Brief: What is the number of lines in these records that hold the word "fähigen"? Reply with that number alone.

╭─ Data provided

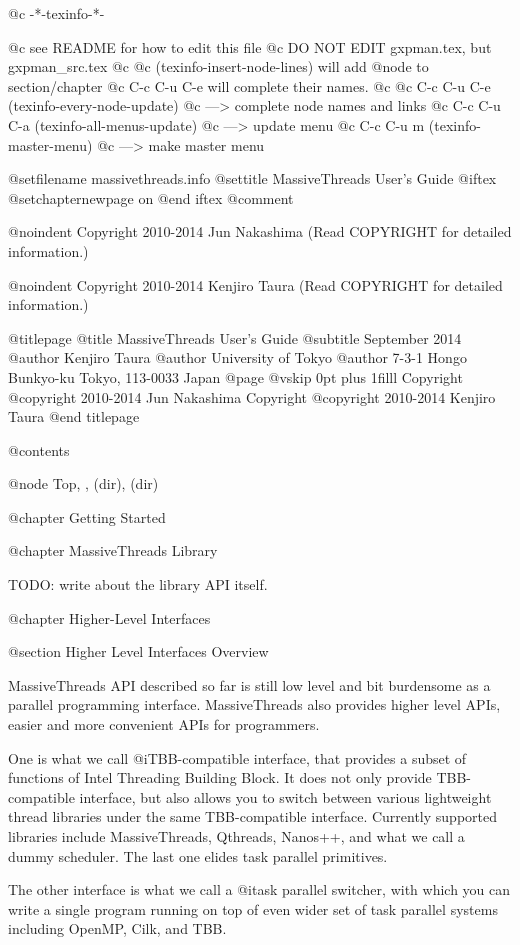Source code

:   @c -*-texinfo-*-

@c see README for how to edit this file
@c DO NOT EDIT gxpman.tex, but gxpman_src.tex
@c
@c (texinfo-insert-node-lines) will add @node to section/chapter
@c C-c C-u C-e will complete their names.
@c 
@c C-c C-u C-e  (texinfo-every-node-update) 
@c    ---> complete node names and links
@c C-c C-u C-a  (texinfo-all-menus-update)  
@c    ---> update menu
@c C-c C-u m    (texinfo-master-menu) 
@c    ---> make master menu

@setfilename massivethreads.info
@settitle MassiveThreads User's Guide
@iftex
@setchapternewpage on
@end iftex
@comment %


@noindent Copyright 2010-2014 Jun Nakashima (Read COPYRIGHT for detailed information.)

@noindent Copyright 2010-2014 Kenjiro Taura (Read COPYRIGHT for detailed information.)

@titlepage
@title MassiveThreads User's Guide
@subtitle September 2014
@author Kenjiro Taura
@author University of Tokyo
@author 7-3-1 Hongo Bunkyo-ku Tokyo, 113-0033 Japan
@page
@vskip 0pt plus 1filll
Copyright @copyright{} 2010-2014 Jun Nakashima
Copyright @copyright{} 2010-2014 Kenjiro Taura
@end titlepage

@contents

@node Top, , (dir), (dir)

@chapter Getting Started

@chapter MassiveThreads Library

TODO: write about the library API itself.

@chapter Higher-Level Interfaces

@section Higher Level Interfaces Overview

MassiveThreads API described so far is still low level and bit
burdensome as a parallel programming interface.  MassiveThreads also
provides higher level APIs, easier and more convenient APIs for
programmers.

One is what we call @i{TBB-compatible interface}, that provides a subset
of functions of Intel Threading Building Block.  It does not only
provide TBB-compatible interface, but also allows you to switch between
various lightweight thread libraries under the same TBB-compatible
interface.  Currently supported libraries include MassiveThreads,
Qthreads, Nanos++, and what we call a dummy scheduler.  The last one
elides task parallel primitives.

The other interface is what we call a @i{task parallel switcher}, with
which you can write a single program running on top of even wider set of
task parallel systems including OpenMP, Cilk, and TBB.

╰─
╭─ Data provided

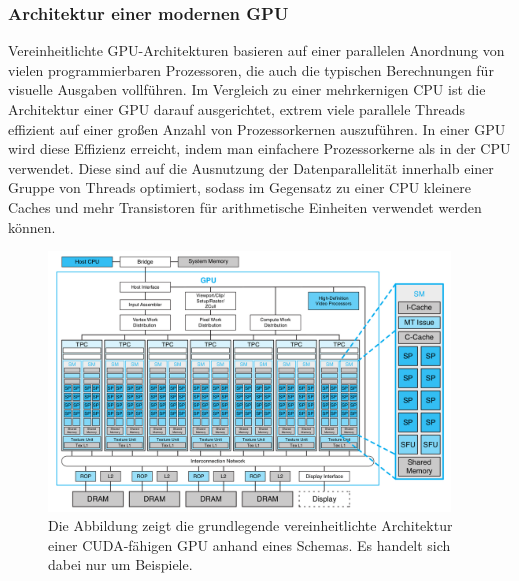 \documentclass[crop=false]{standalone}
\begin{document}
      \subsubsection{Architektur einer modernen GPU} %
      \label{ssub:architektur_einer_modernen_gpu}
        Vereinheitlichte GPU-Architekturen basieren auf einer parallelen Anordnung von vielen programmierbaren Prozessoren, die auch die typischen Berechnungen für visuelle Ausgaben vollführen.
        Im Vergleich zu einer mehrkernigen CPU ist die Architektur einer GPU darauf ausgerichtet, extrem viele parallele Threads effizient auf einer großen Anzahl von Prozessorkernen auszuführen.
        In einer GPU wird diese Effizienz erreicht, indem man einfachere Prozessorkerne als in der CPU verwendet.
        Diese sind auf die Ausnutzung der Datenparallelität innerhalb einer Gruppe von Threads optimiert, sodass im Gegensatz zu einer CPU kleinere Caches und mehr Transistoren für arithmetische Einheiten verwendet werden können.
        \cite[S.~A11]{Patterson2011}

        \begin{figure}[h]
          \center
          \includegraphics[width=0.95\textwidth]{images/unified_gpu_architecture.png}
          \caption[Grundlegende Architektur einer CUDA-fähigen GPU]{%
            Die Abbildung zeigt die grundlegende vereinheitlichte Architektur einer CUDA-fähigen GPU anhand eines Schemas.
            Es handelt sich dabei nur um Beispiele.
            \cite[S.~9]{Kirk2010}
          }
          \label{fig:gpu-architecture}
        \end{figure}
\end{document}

╰─
╭─ Data provided

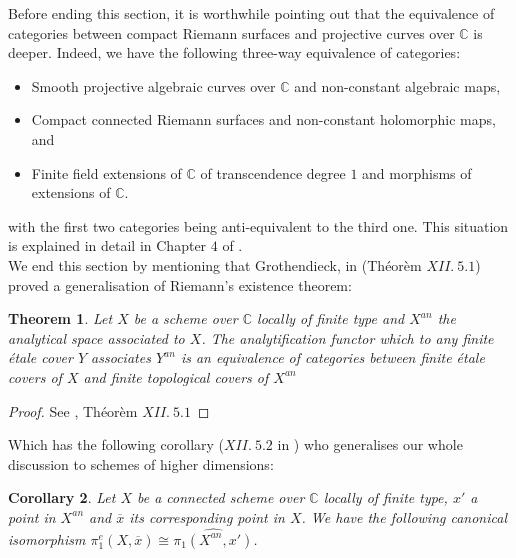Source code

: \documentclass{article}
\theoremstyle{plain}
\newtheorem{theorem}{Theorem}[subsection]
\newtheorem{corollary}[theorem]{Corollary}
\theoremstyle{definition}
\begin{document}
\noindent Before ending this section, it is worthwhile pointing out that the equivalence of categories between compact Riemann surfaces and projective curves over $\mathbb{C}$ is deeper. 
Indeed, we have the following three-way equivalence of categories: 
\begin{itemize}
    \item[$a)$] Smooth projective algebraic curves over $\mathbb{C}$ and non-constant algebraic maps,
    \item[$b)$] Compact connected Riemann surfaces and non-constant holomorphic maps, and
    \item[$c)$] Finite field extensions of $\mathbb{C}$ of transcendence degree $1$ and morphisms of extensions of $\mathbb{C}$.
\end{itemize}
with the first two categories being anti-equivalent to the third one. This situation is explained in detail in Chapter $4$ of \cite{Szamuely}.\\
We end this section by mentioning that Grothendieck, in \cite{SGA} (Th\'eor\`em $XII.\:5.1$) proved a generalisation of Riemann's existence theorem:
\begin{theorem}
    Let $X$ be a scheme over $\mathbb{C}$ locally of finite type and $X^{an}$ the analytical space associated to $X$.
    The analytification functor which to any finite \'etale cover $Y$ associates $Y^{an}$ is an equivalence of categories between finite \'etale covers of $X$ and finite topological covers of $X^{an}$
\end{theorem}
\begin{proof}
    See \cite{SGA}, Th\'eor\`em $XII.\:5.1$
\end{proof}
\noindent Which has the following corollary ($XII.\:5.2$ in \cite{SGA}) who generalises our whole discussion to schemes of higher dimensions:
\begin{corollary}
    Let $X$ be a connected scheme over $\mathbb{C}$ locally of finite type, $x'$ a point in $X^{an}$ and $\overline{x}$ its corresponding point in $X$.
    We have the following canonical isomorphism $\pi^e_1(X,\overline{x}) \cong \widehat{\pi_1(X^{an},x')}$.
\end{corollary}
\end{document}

╰─

Result for this task: 2